The device also helps visually impaired patients keep their medication organized, Reed said.

Munroe said she previously relied on someone else to ensure she took the right medications at the right time. With ScripTalk, she said she doesn’t need someone else’s help.

“It tells you everything you need to know, there’s no more guessing game,” Munroe said.

Not all Iowa City residents speak English as their first language to navigate the terminology on medicine bottles.

ScripTalk is available in 26 different languages, including English, Reed said.

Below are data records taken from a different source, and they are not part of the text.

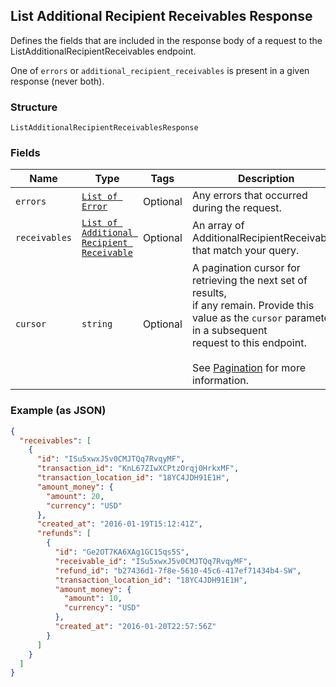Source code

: ## List Additional Recipient Receivables Response

Defines the fields that are included in the response body of
a request to the ListAdditionalRecipientReceivables endpoint.

One of `errors` or `additional_recipient_receivables` is present in a given response (never both).

### Structure

`ListAdditionalRecipientReceivablesResponse`

### Fields

| Name | Type | Tags | Description |
|  --- | --- | --- | --- |
| `errors` | [`List of Error`](/doc/models/error.md) | Optional | Any errors that occurred during the request. |
| `receivables` | [`List of Additional Recipient Receivable`](/doc/models/additional-recipient-receivable.md) | Optional | An array of AdditionalRecipientReceivables that match your query. |
| `cursor` | `string` | Optional | A pagination cursor for retrieving the next set of results,<br>if any remain. Provide this value as the `cursor` parameter in a subsequent<br>request to this endpoint.<br><br>See [Pagination](https://developer.squareup.com/docs/basics/api101/pagination) for more information. |

### Example (as JSON)

```json
{
  "receivables": [
    {
      "id": "ISu5xwxJ5v0CMJTQq7RvqyMF",
      "transaction_id": "KnL67ZIwXCPtzOrqj0HrkxMF",
      "transaction_location_id": "18YC4JDH91E1H",
      "amount_money": {
        "amount": 20,
        "currency": "USD"
      },
      "created_at": "2016-01-19T15:12:41Z",
      "refunds": [
        {
          "id": "Ge2OT7KA6XAg1GC15qs5S",
          "receivable_id": "ISu5xwxJ5v0CMJTQq7RvqyMF",
          "refund_id": "b27436d1-7f8e-5610-45c6-417ef71434b4-SW",
          "transaction_location_id": "18YC4JDH91E1H",
          "amount_money": {
            "amount": 10,
            "currency": "USD"
          },
          "created_at": "2016-01-20T22:57:56Z"
        }
      ]
    }
  ]
}
```


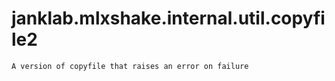 # janklab.mlxshake.internal.util.copyfile2

```text
A version of copyfile that raises an error on failure


```

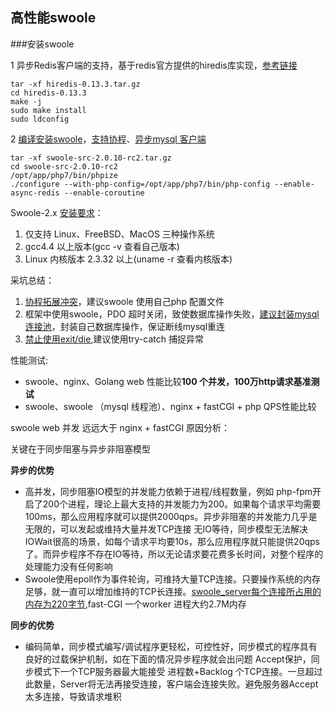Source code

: ## 高性能swoole

###安装swoole

1 异步Redis客户端的支持，基于redis官方提供的hiredis库实现，[参考链接](https://wiki.swoole.com/wiki/page/p-redis.html)
```
tar -xf hiredis-0.13.3.tar.gz
cd hiredis-0.13.3
make -j
sudo make install
sudo ldconfig
```
2 [编译安装swoole](https://wiki.swoole.com/wiki/page/6.html)，[支持协程](https://wiki.swoole.com/wiki/page/749.html)、[异步mysql 客户端](https://wiki.swoole.com/wiki/page/517.html)
```
tar -xf swoole-src-2.0.10-rc2.tar.gz
cd swoole-src-2.0.10-rc2
/opt/app/php7/bin/phpize
./configure --with-php-config=/opt/app/php7/bin/php-config --enable-async-redis --enable-coroutine
```

Swoole-2.x [安装要求](https://wiki.swoole.com/wiki/page/7.html)：
1. 仅支持 Linux、FreeBSD、MacOS 三种操作系统
2. gcc4.4 以上版本(gcc -v 查看自己版本)
3. Linux 内核版本 2.3.32 以上(uname -r 查看内核版本)

采坑总结：
1. [协程拓展冲突](https://wiki.swoole.com/wiki/page/851.html)，建议swoole 使用自己php 配置文件
2. 框架中使用swoole，PDO 超时关闭，致使数据库操作失败，[建议封装mysql 连接池](https://github.com/buyingfei/swoole-share/blob/master/pool/swoole-mysql-pool.php)，封装自己数据库操作，保证断线mysql重连 
3. [禁止使用exit/die](https://wiki.swoole.com/wiki/page/501.html),建议使用try-catch 捕捉异常

性能测试:
- swoole、nginx、Golang  web 性能比较**100 个并发，100万http请求基准测试**
- swoole、swoole （mysql 线程池）、nginx + fastCGI + php  QPS性能比较

swoole web 并发 远远大于 nginx + fastCGI 原因分析：

关键在于同步阻塞与异步非阻塞模型

**异步的优势**
- 高并发，同步阻塞IO模型的并发能力依赖于进程/线程数量，例如 php-fpm开启了200个进程，理论上最大支持的并发能力为200。如果每个请求平均需要100ms，那么应用程序就可以提供2000qps。异步非阻塞的并发能力几乎是无限的，可以发起或维持大量并发TCP连接
无IO等待，同步模型无法解决IOWait很高的场景，如每个请求平均要10s，那么应用程序就只能提供20qps了。而异步程序不存在IO等待，所以无论请求要花费多长时间，对整个程序的处理能力没有任何影响
- Swoole使用epoll作为事件轮询，可维持大量TCP连接。只要操作系统的内存足够，就一直可以增加维持的TCP长连接。[swoole_server每个连接所占用的内存为220字节](https://wiki.swoole.com/wiki/page/p-c100k.html),fast-CGI 一个worker 进程大约2.7M内存

**同步的优势**

- 编码简单，同步模式编写/调试程序更轻松，可控性好，同步模式的程序具有良好的过载保护机制，如在下面的情况异步程序就会出问题
Accept保护，同步模式下一个TCP服务器最大能接受 进程数+Backlog 个TCP连接。一旦超过此数量，Server将无法再接受连接，客户端会连接失败。避免服务器Accept太多连接，导致请求堆积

“It has all the key information that can be read out loud in the patient’s native language,” Reed said. “Even if the pharmacist doesn’t speak that language, they have access to that information in translation, as well as the patient’s doctors.”

The device is used as a translation platform as well through a mobile app, Reed said, allowing users to understand medical jargon.

“You can go really anywhere and request this and they’ll offer it to the patient,” Reed said. “All they have to do is ask for it.”

Gayman wrote Hy-Vee is entirely dedicated to the health and well-being of its patients and customers. With the new audio device, the company hopes to avoid hospitalizations of patients who ingest the wrong medication.

Gayman wrote that Hy-Vee strives to make health care more accessible and improve health outcomes.

“Partnering with En-Vision America to offer talking prescription labels was one more way we could increase accessibility in the communities we serve,” she wrote.